Task material:
+===+

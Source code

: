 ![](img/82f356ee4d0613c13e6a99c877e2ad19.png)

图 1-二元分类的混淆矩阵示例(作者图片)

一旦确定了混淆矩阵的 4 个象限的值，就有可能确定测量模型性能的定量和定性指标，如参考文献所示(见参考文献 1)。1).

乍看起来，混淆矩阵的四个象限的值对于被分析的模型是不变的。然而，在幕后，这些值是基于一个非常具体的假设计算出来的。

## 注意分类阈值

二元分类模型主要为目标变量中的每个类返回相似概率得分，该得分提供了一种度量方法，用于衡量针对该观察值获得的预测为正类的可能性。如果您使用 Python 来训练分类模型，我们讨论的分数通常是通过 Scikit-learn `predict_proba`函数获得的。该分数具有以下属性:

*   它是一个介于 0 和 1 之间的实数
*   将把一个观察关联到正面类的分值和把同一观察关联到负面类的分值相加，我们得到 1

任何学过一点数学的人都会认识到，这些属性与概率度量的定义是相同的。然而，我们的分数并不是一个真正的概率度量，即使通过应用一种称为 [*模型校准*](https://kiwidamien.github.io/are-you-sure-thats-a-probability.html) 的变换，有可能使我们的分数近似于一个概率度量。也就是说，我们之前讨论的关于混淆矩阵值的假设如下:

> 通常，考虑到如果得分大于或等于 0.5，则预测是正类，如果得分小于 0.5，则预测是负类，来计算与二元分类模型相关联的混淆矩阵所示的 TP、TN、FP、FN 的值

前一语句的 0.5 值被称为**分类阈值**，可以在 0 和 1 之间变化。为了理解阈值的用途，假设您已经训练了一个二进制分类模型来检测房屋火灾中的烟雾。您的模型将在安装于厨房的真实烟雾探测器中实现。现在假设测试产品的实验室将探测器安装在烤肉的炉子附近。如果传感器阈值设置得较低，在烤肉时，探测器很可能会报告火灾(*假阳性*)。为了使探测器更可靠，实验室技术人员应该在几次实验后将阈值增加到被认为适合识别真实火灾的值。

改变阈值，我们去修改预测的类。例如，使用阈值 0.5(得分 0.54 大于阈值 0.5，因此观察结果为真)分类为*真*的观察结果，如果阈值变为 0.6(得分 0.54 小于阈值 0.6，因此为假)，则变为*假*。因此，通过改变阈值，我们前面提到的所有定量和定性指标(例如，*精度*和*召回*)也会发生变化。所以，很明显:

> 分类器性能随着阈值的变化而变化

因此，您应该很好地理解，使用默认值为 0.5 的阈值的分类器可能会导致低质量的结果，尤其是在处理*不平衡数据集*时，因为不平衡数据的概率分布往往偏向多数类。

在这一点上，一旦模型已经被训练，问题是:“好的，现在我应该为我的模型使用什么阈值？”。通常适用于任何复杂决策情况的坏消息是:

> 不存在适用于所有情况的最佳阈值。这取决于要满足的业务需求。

+===+

What is expected: In the records above, find the line containing "0.5，则预测是负类，来计算与二元分类模型相关联的混淆矩阵所示的 TP、TN、FP、FN 的值"; please retype it and every line after it through the last line, exactly and with nothing else.

Output for this exercise:
> 通常，考虑到如果得分大于或等于 0.5，则预测是正类，如果得分小于 0.5，则预测是负类，来计算与二元分类模型相关联的混淆矩阵所示的 TP、TN、FP、FN 的值

前一语句的 0.5 值被称为**分类阈值**，可以在 0 和 1 之间变化。为了理解阈值的用途，假设您已经训练了一个二进制分类模型来检测房屋火灾中的烟雾。您的模型将在安装于厨房的真实烟雾探测器中实现。现在假设测试产品的实验室将探测器安装在烤肉的炉子附近。如果传感器阈值设置得较低，在烤肉时，探测器很可能会报告火灾(*假阳性*)。为了使探测器更可靠，实验室技术人员应该在几次实验后将阈值增加到被认为适合识别真实火灾的值。

改变阈值，我们去修改预测的类。例如，使用阈值 0.5(得分 0.54 大于阈值 0.5，因此观察结果为真)分类为*真*的观察结果，如果阈值变为 0.6(得分 0.54 小于阈值 0.6，因此为假)，则变为*假*。因此，通过改变阈值，我们前面提到的所有定量和定性指标(例如，*精度*和*召回*)也会发生变化。所以，很明显:

> 分类器性能随着阈值的变化而变化

因此，您应该很好地理解，使用默认值为 0.5 的阈值的分类器可能会导致低质量的结果，尤其是在处理*不平衡数据集*时，因为不平衡数据的概率分布往往偏向多数类。

在这一点上，一旦模型已经被训练，问题是:“好的，现在我应该为我的模型使用什么阈值？”。通常适用于任何复杂决策情况的坏消息是:

> 不存在适用于所有情况的最佳阈值。这取决于要满足的业务需求。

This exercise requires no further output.